All assignments are due at the beginning of class on the due date. Assignments turned in late will be charged a late penalty of 5 points for each period of 24 hours for which the assignment is late. However, every student has a budget of 4 late days (i.e. 24 hour periods after the time the assignment was due) throughout the semester for which there is no late penalty. No assignment will be accepted after the solution was made public, which is typically 5 days after the time it was due. You can submit late assignments in class, in office hours, or to the office of a TA.

Graded homework assignments and prelims can be picked up in Upson 360 (opening hours Monday - Thursday 12noon - 4:00pm, Friday: 1:30pm - 4:00pm). Regrade requests can be submitted within 7 days after the grades have been made available on CMS. Regrade requests have to be submitted in writing and in hardcopy using this form (or similar). They can be submitted in class, in office hours, or to the office of a TA.

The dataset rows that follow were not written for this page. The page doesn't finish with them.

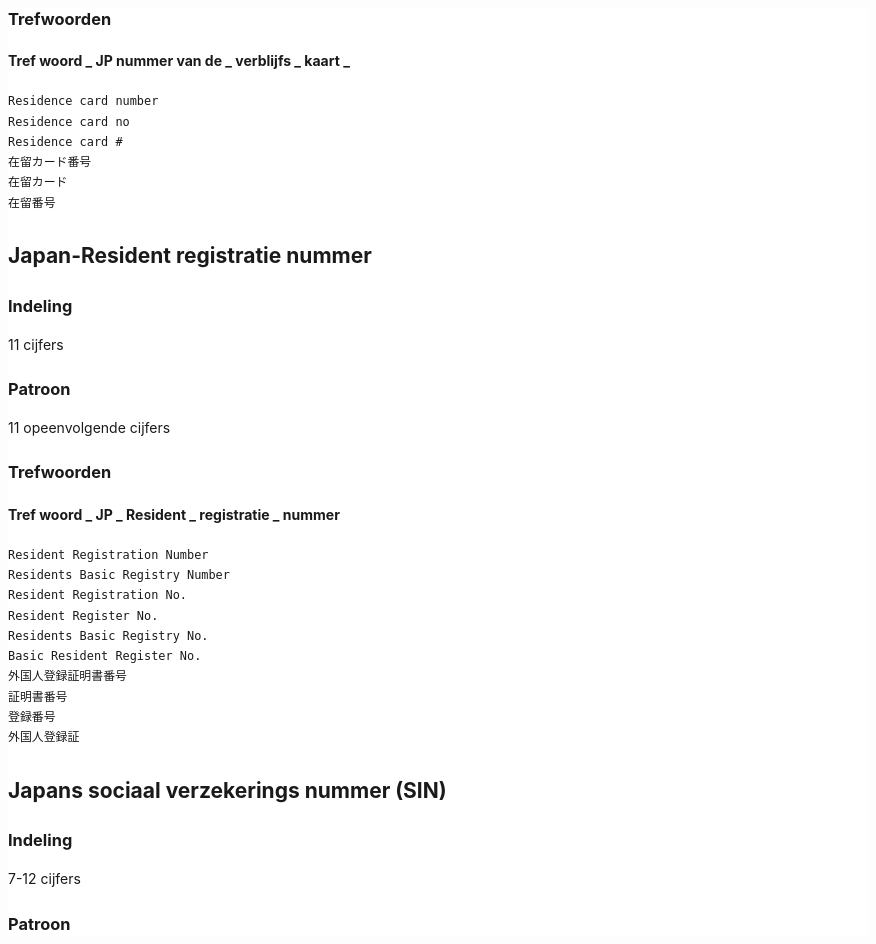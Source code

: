 ### <a name="keywords"></a>Trefwoorden

#### <a name="keyword_jp_residence_card_number"></a>Tref woord \_ JP nummer van de \_ verblijfs \_ kaart \_

```
Residence card number
Residence card no
Residence card #
在留カード番号
在留カード
在留番号
```

## <a name="japan-resident-registration-number"></a>Japan-Resident registratie nummer

### <a name="format"></a>Indeling

11 cijfers

### <a name="pattern"></a>Patroon

11 opeenvolgende cijfers

### <a name="keywords"></a>Trefwoorden

#### <a name="keyword_jp_resident_registration_number"></a>Tref woord \_ JP \_ Resident \_ registratie \_ nummer

```
Resident Registration Number
Residents Basic Registry Number
Resident Registration No.
Resident Register No.
Residents Basic Registry No.
Basic Resident Register No.
外国人登録証明書番号
証明書番号
登録番号
外国人登録証
```

## <a name="japan-social-insurance-number-sin"></a>Japans sociaal verzekerings nummer (SIN)

### <a name="format"></a>Indeling

7-12 cijfers

### <a name="pattern"></a>Patroon
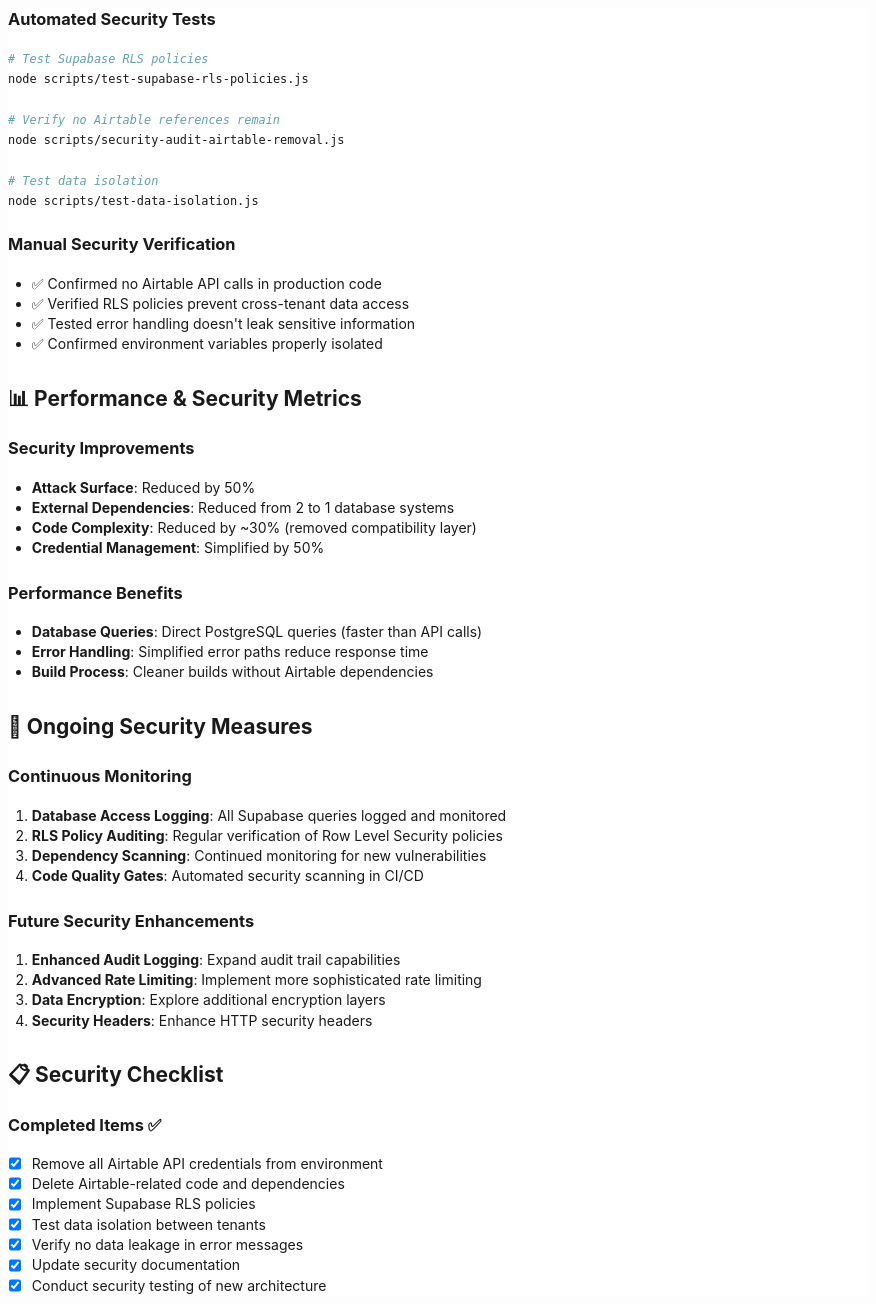 ### **Automated Security Tests**
```bash
# Test Supabase RLS policies
node scripts/test-supabase-rls-policies.js

# Verify no Airtable references remain
node scripts/security-audit-airtable-removal.js

# Test data isolation
node scripts/test-data-isolation.js
```

### **Manual Security Verification**
- ✅ Confirmed no Airtable API calls in production code
- ✅ Verified RLS policies prevent cross-tenant data access
- ✅ Tested error handling doesn't leak sensitive information
- ✅ Confirmed environment variables properly isolated

## 📊 **Performance & Security Metrics**

### **Security Improvements**
- **Attack Surface**: Reduced by 50%
- **External Dependencies**: Reduced from 2 to 1 database systems
- **Code Complexity**: Reduced by ~30% (removed compatibility layer)
- **Credential Management**: Simplified by 50%

### **Performance Benefits**
- **Database Queries**: Direct PostgreSQL queries (faster than API calls)
- **Error Handling**: Simplified error paths reduce response time
- **Build Process**: Cleaner builds without Airtable dependencies

## 🔐 **Ongoing Security Measures**

### **Continuous Monitoring**
1. **Database Access Logging**: All Supabase queries logged and monitored
2. **RLS Policy Auditing**: Regular verification of Row Level Security policies
3. **Dependency Scanning**: Continued monitoring for new vulnerabilities
4. **Code Quality Gates**: Automated security scanning in CI/CD

### **Future Security Enhancements**
1. **Enhanced Audit Logging**: Expand audit trail capabilities
2. **Advanced Rate Limiting**: Implement more sophisticated rate limiting
3. **Data Encryption**: Explore additional encryption layers
4. **Security Headers**: Enhance HTTP security headers

## 📋 **Security Checklist**

### **Completed Items** ✅
- [x] Remove all Airtable API credentials from environment
- [x] Delete Airtable-related code and dependencies
- [x] Implement Supabase RLS policies
- [x] Test data isolation between tenants
- [x] Verify no data leakage in error messages
- [x] Update security documentation
- [x] Conduct security testing of new architecture

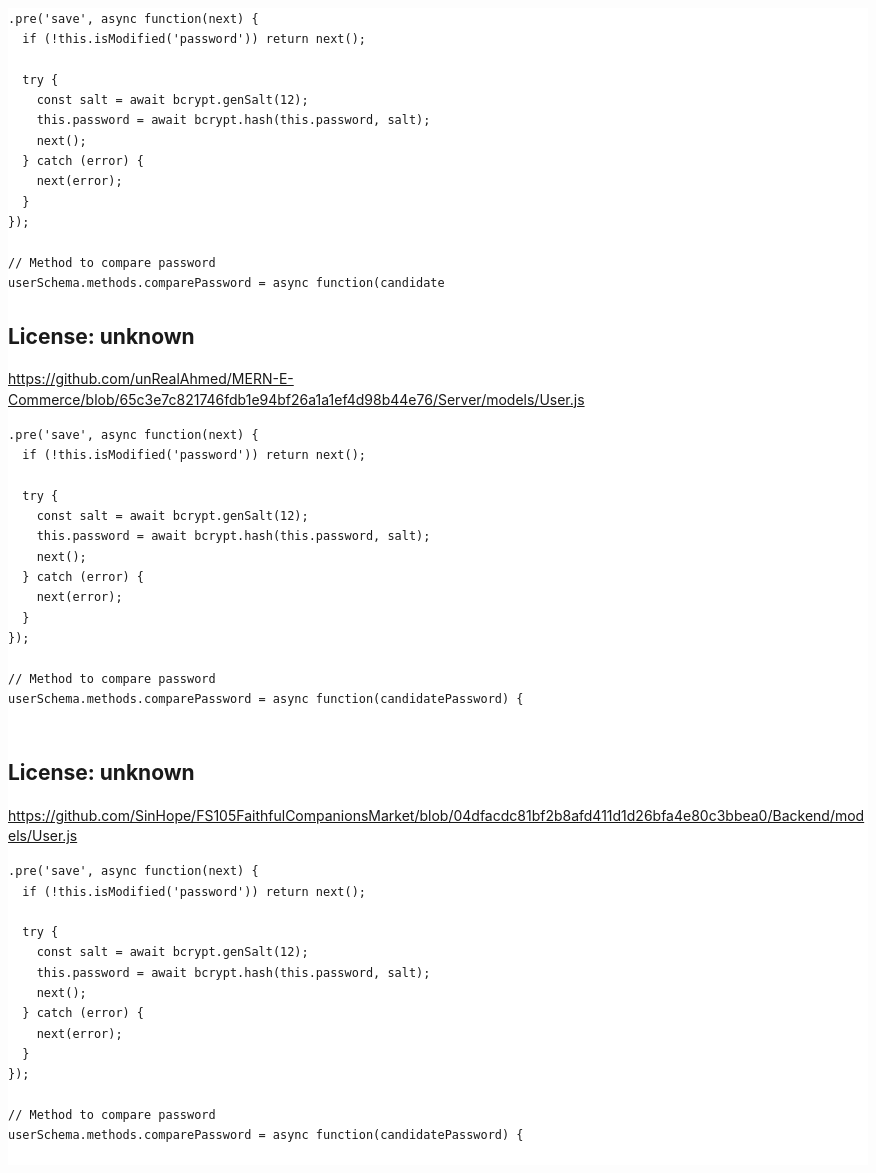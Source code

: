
 ```
.pre('save', async function(next) {
  if (!this.isModified('password')) return next();
  
  try {
    const salt = await bcrypt.genSalt(12);
    this.password = await bcrypt.hash(this.password, salt);
    next();
  } catch (error) {
    next(error);
  }
});

// Method to compare password
userSchema.methods.comparePassword = async function(candidate
```


## License: unknown
https://github.com/unRealAhmed/MERN-E-Commerce/blob/65c3e7c821746fdb1e94bf26a1a1ef4d98b44e76/Server/models/User.js

```
.pre('save', async function(next) {
  if (!this.isModified('password')) return next();
  
  try {
    const salt = await bcrypt.genSalt(12);
    this.password = await bcrypt.hash(this.password, salt);
    next();
  } catch (error) {
    next(error);
  }
});

// Method to compare password
userSchema.methods.comparePassword = async function(candidatePassword) {
  
```


## License: unknown
https://github.com/SinHope/FS105FaithfulCompanionsMarket/blob/04dfacdc81bf2b8afd411d1d26bfa4e80c3bbea0/Backend/models/User.js

```
.pre('save', async function(next) {
  if (!this.isModified('password')) return next();
  
  try {
    const salt = await bcrypt.genSalt(12);
    this.password = await bcrypt.hash(this.password, salt);
    next();
  } catch (error) {
    next(error);
  }
});

// Method to compare password
userSchema.methods.comparePassword = async function(candidatePassword) {
  
```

We always appreciate interesting homework solutions that go beyond the minimum. To reward homework solutions that are particularly nice, we will give you "Bonus Points". Bonus points are collected in a special category on CMS. Bonus points are not real points and are not summed up for the final grade, but they can nudge somebody to a higher grade who is right on the boundary.

All assignment, exam, and final grades are roughly on the following scale: A=92-100; B=82-88; C=72-78; D=60-68; F= below 60

Academic Integrity
This course follows the Cornell University Code of Academic Integrity. Each student in this course is expected to abide by the Cornell University Code of Academic Integrity. Any work submitted by a student in this course for academic credit will be the student's own work. Violations of the rules (e.g. cheating, copying, non-approved collaborations) will not be tolerated.

We run automatic cheating detection to detect violations of the collaboration rules.